Mozambique Selenops Flat Spider
- Conservation status: Least Concern (SANBI Red List)

Scientific classification
- Kingdom: Animalia
- Phylum: Arthropoda
- Subphylum: Chelicerata
- Class: Arachnida
- Order: Araneae
- Infraorder: Araneomorphae
- Family: Selenopidae
- Genus: Selenops
- Species: S. lesnei
- Binomial name: Selenops lesnei Lessert, 1936
- Synonyms: Selenops rhodesianus Lawrence, 1940 ;

= Selenops lesnei =

- Authority: Lessert, 1936
- Conservation status: LC

Species of spider

Selenops lesnei is a species of spider in the family Selenopidae. It is found in Eritrea, Somalia, Rwanda, Burundi, Zimbabwe, Mozambique and South Africa and is commonly known as the Mozambique Selenops flat spider.

==Distribution==
Selenops lesnei is found in Eritrea, Somalia, Rwanda, Burundi, Zimbabwe, Mozambique and South Africa. In South Africa, it occurs in Limpopo and Mpumalanga provinces at altitudes ranging from 894 to 1,328 m above sea level.

==Habitat and ecology==
The species inhabits the Savanna biome and is a free-living cryptozoic nocturnal ground living spider.

==Description==

Known from both sexes.

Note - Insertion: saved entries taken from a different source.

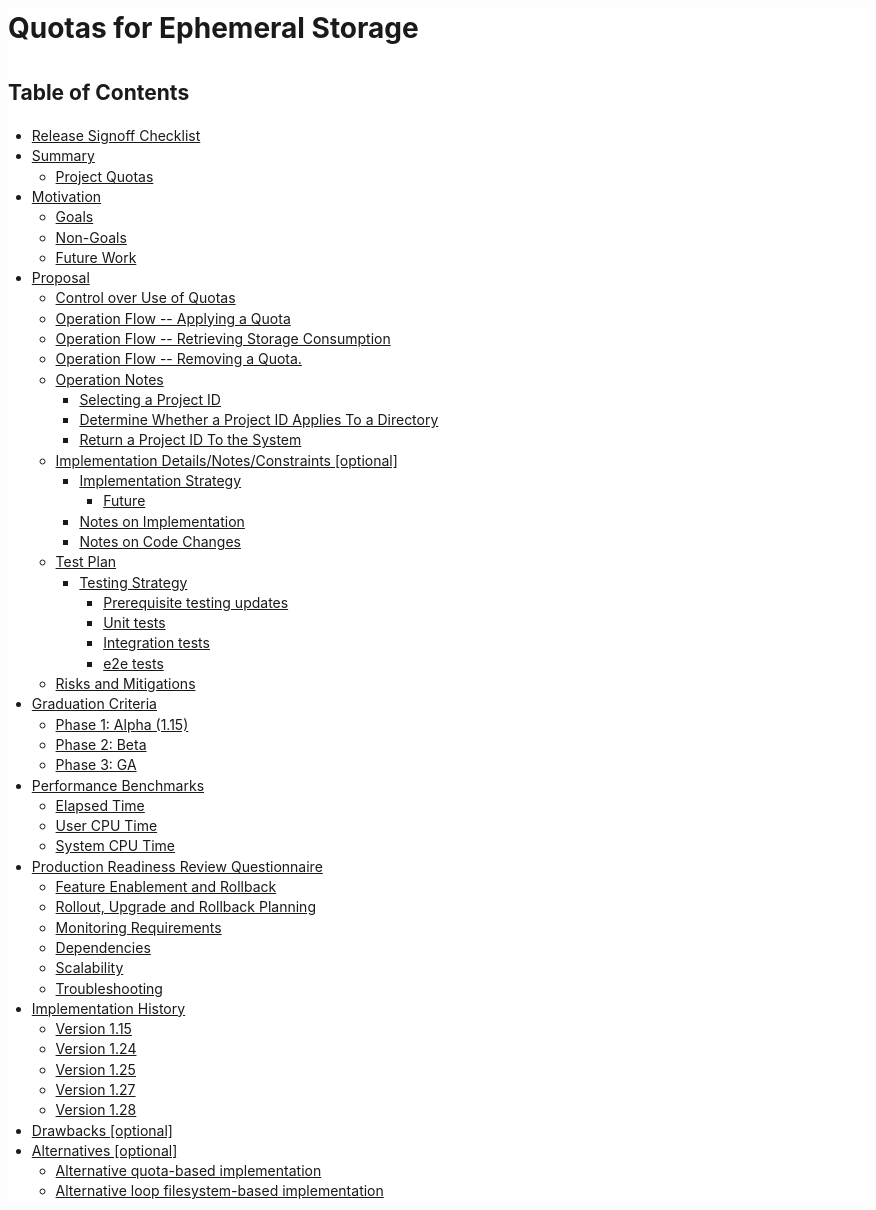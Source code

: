 # Quotas for Ephemeral Storage

## Table of Contents


- [Release Signoff Checklist](#release-signoff-checklist)
- [Summary](#summary)
  - [Project Quotas](#project-quotas)
- [Motivation](#motivation)
  - [Goals](#goals)
  - [Non-Goals](#non-goals)
  - [Future Work](#future-work)
- [Proposal](#proposal)
  - [Control over Use of Quotas](#control-over-use-of-quotas)
  - [Operation Flow -- Applying a Quota](#operation-flow----applying-a-quota)
  - [Operation Flow -- Retrieving Storage Consumption](#operation-flow----retrieving-storage-consumption)
  - [Operation Flow -- Removing a Quota.](#operation-flow----removing-a-quota)
  - [Operation Notes](#operation-notes)
    - [Selecting a Project ID](#selecting-a-project-id)
    - [Determine Whether a Project ID Applies To a Directory](#determine-whether-a-project-id-applies-to-a-directory)
    - [Return a Project ID To the System](#return-a-project-id-to-the-system)
  - [Implementation Details/Notes/Constraints [optional]](#implementation-detailsnotesconstraints-optional)
    - [Implementation Strategy](#implementation-strategy)
      - [Future](#future)
    - [Notes on Implementation](#notes-on-implementation)
    - [Notes on Code Changes](#notes-on-code-changes)
  - [Test Plan](#test-plan)
    - [Testing Strategy](#testing-strategy)
      - [Prerequisite testing updates](#prerequisite-testing-updates)
      - [Unit tests](#unit-tests)
      - [Integration tests](#integration-tests)
      - [e2e tests](#e2e-tests)
  - [Risks and Mitigations](#risks-and-mitigations)
- [Graduation Criteria](#graduation-criteria)
  - [Phase 1: Alpha (1.15)](#phase-1-alpha-115)
  - [Phase 2: Beta](#phase-2-beta)
  - [Phase 3: GA](#phase-3-ga)
- [Performance Benchmarks](#performance-benchmarks)
  - [Elapsed Time](#elapsed-time)
  - [User CPU Time](#user-cpu-time)
  - [System CPU Time](#system-cpu-time)
- [Production Readiness Review Questionnaire](#production-readiness-review-questionnaire)
  - [Feature Enablement and Rollback](#feature-enablement-and-rollback)
  - [Rollout, Upgrade and Rollback Planning](#rollout-upgrade-and-rollback-planning)
  - [Monitoring Requirements](#monitoring-requirements)
  - [Dependencies](#dependencies)
  - [Scalability](#scalability)
  - [Troubleshooting](#troubleshooting)
- [Implementation History](#implementation-history)
  - [Version 1.15](#version-115)
  - [Version 1.24](#version-124)
  - [Version 1.25](#version-125)
  - [Version 1.27](#version-127)
  - [Version 1.28](#version-128)
- [Drawbacks [optional]](#drawbacks-optional)
- [Alternatives [optional]](#alternatives-optional)
  - [Alternative quota-based implementation](#alternative-quota-based-implementation)
  - [Alternative loop filesystem-based implementation](#alternative-loop-filesystem-based-implementation)

[Tools for generating]: https://github.com/ekalinin/github-markdown-toc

Selenops lesnei resembles S. vigilans, but the females can be distinguished by the shape of the epigyne where the middle field is wider and shorter than in S. vigilans and by the shape of the spermathecae. The males are characterized by the shape of the tibial apophysis and the falciform conductor.

==Conservation==
Selenops lesnei is listed as Least Concern by the South African National Biodiversity Institute due to its wide geographical range in Africa. The species is protected in Blouberg Nature Reserve.

==Etymology==
The species name honors P. Lesne, one of the collectors of the type material.

==Taxonomy==
The species was originally described by Lessert in 1936 from Mozambique. It was revised by Corronca in 2002. Selenops rhodesianus Lawrence, 1940 was synonymized with this species by Corronca in 1998.